Mais, au moment où ils s’apprêtaient à monter sur la galerie qui entoure le bâtiment, il se produit au grenier un vacarme épouvantable. Tantôt c’est un bruit semblable au roulement du tonnerre, tantôt c’est un homme qui marche en traînant de lourdes chaînes. Je vous le dis en vérité, mes quatre curieux retraitèrent sans tambour ni trompette et se mêlèrent à la foule, en tremblant de tous leurs membres comme des enfants qui craignent d’être battus. Je ne pus m’empêcher de rire, malgré les scènes émouvantes qui se passaient devant mes regards, et pour cause ; mon cousin éduqué, et qui s’était vanté auparavant d’être entré plusieurs fois dans cette maison, était du nombre de ceux qui venaient d’opérer une aussi glorieuse retraite.

Quelques minutes plus tard, le silence se rétablit, et la conversation reprend son cours parmi les témoins de cet effrayant spectacle.

Un jeune homme de vingt-quatre ans prend alors la parole et dit :

« Si c’est vous, mon oncle, — son oncle était mort depuis quelques mois, — qui avez besoin de prières, frappez autant de coups que vous voulez avoir de messes. »

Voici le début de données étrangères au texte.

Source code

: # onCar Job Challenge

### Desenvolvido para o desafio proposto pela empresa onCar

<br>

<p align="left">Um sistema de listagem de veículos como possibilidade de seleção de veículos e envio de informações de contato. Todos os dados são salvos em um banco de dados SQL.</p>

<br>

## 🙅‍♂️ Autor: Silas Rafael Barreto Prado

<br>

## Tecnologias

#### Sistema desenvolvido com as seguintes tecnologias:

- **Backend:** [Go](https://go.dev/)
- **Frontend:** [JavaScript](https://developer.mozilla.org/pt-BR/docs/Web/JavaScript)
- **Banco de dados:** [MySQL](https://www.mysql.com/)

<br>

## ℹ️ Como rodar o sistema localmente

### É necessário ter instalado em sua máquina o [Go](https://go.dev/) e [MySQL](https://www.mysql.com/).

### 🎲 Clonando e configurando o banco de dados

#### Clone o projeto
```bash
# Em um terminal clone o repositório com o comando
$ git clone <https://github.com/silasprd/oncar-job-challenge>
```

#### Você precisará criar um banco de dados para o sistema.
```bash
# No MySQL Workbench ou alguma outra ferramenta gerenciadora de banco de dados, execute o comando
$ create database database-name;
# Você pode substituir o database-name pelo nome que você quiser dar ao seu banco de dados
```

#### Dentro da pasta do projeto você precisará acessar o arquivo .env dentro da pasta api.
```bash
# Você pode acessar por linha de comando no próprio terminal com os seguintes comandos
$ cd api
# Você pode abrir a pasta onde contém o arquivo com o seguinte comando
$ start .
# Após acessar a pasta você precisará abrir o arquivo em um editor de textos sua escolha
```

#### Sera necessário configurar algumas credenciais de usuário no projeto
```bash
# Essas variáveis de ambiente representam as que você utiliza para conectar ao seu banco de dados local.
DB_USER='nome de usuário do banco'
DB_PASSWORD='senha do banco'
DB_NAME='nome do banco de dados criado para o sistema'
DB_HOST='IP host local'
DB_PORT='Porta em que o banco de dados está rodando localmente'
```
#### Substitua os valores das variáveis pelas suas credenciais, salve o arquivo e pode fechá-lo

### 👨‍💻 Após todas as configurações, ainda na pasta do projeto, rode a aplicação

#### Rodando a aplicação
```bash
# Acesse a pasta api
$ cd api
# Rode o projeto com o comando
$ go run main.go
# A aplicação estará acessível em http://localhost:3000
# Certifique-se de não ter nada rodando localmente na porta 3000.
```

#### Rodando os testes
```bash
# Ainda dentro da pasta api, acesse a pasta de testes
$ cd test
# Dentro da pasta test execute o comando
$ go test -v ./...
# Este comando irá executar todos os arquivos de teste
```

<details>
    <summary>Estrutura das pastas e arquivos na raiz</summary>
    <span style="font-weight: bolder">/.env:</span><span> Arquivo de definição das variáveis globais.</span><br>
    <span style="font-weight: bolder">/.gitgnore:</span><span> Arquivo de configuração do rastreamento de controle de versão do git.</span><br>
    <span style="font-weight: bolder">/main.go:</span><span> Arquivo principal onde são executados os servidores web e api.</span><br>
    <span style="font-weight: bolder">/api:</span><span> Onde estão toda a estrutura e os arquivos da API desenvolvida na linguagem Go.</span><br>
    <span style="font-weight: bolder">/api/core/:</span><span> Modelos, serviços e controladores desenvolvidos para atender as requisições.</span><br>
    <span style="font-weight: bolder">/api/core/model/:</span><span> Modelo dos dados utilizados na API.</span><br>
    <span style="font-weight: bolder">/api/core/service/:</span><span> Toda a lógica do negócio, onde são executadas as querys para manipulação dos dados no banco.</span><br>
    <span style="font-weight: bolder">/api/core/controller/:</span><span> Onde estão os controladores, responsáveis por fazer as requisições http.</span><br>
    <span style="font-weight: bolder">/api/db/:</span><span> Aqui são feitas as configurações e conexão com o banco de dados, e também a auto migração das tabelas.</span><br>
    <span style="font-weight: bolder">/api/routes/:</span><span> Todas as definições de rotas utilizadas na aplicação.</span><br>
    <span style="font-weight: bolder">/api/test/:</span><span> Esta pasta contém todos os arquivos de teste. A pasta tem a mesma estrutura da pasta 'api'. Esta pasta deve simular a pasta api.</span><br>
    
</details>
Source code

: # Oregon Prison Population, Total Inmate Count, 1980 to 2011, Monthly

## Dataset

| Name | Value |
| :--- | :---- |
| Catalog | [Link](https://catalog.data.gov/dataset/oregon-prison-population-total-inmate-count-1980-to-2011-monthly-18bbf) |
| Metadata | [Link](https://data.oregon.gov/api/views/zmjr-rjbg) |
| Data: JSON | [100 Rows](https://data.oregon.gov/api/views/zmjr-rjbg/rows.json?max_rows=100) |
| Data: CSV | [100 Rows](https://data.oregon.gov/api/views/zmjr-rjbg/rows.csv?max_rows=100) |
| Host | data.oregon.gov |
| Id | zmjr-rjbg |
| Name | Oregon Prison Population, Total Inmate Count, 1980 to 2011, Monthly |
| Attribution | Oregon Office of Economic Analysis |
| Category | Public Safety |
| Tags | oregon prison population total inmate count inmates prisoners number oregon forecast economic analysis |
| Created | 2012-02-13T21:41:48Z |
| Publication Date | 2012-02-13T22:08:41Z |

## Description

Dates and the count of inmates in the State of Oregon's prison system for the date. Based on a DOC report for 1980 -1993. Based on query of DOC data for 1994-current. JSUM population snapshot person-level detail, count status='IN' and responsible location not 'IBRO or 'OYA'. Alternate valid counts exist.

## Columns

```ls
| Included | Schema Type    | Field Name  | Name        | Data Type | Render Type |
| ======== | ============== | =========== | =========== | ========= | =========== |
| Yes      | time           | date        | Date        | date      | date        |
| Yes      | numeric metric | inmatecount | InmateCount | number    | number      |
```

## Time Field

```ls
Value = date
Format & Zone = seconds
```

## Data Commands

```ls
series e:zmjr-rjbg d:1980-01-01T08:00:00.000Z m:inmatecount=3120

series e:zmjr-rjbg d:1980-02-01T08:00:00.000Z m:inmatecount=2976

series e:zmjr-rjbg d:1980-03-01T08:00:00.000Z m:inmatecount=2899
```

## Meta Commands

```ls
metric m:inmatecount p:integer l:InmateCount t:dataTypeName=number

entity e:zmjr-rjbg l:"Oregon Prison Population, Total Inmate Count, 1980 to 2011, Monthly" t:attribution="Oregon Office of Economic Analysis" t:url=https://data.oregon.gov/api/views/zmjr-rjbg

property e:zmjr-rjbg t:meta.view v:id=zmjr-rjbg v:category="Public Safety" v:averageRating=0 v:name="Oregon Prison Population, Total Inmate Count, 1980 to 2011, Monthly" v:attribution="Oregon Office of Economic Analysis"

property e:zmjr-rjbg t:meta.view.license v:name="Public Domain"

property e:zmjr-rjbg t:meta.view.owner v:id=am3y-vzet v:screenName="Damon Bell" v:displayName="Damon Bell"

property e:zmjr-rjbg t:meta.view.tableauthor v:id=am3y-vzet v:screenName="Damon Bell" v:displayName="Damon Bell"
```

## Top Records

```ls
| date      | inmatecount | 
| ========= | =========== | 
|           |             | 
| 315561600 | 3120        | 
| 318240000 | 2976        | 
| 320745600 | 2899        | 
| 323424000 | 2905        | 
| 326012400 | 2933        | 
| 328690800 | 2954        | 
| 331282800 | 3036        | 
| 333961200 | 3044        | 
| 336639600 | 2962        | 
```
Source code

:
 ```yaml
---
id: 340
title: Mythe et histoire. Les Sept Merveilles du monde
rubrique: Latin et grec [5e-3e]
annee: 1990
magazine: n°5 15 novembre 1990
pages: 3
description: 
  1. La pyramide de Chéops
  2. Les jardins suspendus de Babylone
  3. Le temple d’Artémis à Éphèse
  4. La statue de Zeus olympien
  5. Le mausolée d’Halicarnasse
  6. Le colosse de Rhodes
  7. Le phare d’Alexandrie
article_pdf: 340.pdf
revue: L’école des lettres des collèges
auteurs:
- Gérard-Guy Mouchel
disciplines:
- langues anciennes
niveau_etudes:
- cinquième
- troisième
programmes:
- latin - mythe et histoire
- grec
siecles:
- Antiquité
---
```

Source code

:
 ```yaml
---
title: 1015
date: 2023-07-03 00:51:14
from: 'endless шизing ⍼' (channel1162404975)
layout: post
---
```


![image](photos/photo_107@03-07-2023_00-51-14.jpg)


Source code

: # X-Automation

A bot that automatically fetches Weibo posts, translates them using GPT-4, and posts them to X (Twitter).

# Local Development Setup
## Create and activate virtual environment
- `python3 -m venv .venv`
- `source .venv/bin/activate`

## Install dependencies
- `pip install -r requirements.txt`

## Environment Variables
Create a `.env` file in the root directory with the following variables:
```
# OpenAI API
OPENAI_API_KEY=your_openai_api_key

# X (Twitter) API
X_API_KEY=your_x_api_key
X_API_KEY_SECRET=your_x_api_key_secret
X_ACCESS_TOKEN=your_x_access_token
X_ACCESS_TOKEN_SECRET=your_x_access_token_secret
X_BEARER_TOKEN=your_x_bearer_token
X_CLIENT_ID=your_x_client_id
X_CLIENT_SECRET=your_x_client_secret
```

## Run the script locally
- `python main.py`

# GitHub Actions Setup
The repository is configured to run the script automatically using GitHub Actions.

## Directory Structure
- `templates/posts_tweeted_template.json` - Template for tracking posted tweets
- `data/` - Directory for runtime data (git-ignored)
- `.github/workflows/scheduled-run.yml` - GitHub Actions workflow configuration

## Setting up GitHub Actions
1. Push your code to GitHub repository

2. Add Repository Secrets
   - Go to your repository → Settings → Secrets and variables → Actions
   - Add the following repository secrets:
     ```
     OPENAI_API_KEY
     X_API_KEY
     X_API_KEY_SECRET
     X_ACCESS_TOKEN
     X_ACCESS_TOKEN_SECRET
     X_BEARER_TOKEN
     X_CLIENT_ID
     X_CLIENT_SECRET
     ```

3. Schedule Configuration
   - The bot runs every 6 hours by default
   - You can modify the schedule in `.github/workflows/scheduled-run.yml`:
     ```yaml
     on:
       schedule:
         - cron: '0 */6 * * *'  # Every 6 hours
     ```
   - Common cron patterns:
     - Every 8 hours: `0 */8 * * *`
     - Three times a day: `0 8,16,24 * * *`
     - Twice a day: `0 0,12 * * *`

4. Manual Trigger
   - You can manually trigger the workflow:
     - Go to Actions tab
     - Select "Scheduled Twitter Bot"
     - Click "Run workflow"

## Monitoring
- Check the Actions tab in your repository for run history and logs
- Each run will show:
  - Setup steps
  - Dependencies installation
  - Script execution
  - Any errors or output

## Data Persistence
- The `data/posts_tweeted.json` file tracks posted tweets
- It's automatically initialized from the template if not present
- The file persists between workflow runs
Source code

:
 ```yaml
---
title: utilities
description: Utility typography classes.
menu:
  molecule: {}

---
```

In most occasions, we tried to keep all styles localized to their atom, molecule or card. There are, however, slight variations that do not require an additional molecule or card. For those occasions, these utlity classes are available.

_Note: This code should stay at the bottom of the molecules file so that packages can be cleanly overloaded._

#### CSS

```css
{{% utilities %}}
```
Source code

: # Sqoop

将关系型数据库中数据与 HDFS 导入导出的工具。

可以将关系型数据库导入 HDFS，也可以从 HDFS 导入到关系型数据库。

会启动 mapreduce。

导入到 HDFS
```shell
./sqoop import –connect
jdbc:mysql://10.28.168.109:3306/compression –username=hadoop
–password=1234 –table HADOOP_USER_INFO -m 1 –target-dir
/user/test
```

Sa demande reste sans réponse.

Un farceur lui fait remarquer qu’il n’est peut-être pas en état de grâce, et que, conséquemment, sa prière ne sera ni entendue ni exaucée.

« Tu as raison, réplique-t-il ; mais voici ma petite sœur qui n’a que cinq ans ; elle est aussi pure qu’un ange. Le revenant lui répondra sans aucun doute.

— C’est bien ; fais-la parler. »

Irma, c’était son nom, répète la demande de son frère d’une voix ferme et distincte.

Aussitôt vingt-cinq coups, frappés avec violence, se font entendre au grenier. À ce prodige tout le monde de tomber à genoux et de se mettre en prières. Le père de la jeune fille, qui avait adressé la parole au revenant, promet vingt-cinq messes pour les âmes du purgatoire : le tapage cesse et la lumière s’éteint.

Les quatre jeunes gens dont il est fait mention plus haut, ne voulant pas passer pour des peureux, forment de nouveau le projet de faire une visite domiciliaire.

S’étant procuré une chandelle, ils montent sur la galerie. Le bruit recommence avec une nouvelle fureur, tout l’édifice en est ébranlé. Nos hardis explorateurs tiennent bon ; ils ouvrent la porte d’une main ferme, visitent tous les appartements du premier étage et grimpent ensuite au grenier. Ils fouillent tous les coins et les recoins, et le mystère reste sans explication. C’est décidé ; un esprit hante cette habitation.

« Rien, disent-ils, rien. Descendons. »

Ils ne sont pas rendus au milieu de l’escalier qui conduit du premier étage au second, que la trappe du grenier se rabat sur la tête de celui qui ferme la marche avec une violence telle, qu’il est précipité à terre, lui d’un côté et son chapeau de l’autre. Ses compagnons roulent aussi sur le parquet plus morts que vifs. Ils parviennent néanmoins à se traîner jusqu’à la porte, n’ayant plus la force de marcher, et s’élancent dans les bras des personnes qui attendaient au dehors le résultat de leurs fouilles. C’était terrifiant.

Le bruit continua encore quelques instants, et tout rentra ensuite dans le calme le plus plat.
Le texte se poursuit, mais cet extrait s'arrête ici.